(Source information)

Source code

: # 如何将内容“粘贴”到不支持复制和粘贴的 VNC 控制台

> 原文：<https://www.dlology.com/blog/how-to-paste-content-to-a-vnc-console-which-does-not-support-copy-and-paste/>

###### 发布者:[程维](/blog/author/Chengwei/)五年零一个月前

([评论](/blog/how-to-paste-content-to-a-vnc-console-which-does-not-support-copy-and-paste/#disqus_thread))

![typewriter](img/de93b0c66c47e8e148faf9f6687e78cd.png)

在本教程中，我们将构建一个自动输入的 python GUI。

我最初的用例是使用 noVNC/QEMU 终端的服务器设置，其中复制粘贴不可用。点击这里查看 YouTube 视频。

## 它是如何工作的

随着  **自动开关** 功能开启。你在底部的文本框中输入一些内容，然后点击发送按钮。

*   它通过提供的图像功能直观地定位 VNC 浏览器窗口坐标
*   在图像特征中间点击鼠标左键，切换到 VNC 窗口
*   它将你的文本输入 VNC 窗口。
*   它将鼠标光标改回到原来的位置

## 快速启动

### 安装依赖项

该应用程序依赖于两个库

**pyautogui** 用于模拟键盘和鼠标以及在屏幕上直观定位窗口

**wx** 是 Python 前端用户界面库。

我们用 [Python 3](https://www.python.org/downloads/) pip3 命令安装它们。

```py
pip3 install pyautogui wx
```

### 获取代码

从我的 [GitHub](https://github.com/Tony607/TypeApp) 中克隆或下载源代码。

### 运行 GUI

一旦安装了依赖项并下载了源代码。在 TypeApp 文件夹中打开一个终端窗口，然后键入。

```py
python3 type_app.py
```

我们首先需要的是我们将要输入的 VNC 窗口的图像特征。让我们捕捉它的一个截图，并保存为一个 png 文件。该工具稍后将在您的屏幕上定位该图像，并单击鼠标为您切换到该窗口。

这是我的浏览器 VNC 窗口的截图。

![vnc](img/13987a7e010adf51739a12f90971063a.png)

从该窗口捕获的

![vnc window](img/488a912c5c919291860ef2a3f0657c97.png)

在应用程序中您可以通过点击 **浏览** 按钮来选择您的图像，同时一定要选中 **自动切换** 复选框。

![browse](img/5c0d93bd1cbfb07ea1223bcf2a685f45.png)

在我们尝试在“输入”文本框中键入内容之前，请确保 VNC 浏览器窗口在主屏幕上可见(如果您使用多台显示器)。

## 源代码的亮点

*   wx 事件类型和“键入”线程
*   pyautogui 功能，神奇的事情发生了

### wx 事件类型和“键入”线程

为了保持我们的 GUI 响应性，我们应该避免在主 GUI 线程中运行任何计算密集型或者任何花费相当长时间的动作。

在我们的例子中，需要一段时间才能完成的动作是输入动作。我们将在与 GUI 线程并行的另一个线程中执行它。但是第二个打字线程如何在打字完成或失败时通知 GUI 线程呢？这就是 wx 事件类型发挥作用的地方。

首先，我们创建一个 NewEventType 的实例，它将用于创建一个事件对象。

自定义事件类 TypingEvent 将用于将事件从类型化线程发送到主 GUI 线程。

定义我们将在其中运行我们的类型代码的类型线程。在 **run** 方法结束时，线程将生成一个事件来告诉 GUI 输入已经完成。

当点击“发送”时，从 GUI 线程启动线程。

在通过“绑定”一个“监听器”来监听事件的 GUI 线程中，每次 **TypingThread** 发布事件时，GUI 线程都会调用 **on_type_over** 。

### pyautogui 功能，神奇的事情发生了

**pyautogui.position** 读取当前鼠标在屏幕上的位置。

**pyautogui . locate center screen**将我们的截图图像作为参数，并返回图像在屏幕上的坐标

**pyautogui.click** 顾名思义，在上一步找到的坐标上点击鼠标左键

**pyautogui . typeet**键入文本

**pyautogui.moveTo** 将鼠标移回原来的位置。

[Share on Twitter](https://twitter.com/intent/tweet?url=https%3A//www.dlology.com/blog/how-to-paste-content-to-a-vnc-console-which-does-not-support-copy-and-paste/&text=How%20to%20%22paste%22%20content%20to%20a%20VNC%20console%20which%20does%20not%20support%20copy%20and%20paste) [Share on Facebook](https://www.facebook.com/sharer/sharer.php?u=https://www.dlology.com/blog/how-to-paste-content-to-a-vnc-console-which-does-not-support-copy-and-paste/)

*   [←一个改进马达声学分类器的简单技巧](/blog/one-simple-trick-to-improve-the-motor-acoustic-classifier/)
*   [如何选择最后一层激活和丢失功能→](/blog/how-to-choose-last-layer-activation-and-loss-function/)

(End Source information)

### Exercise
In the entries above, how many lines hold "pyautogui"? Answer with the number alone.

### Task answer
9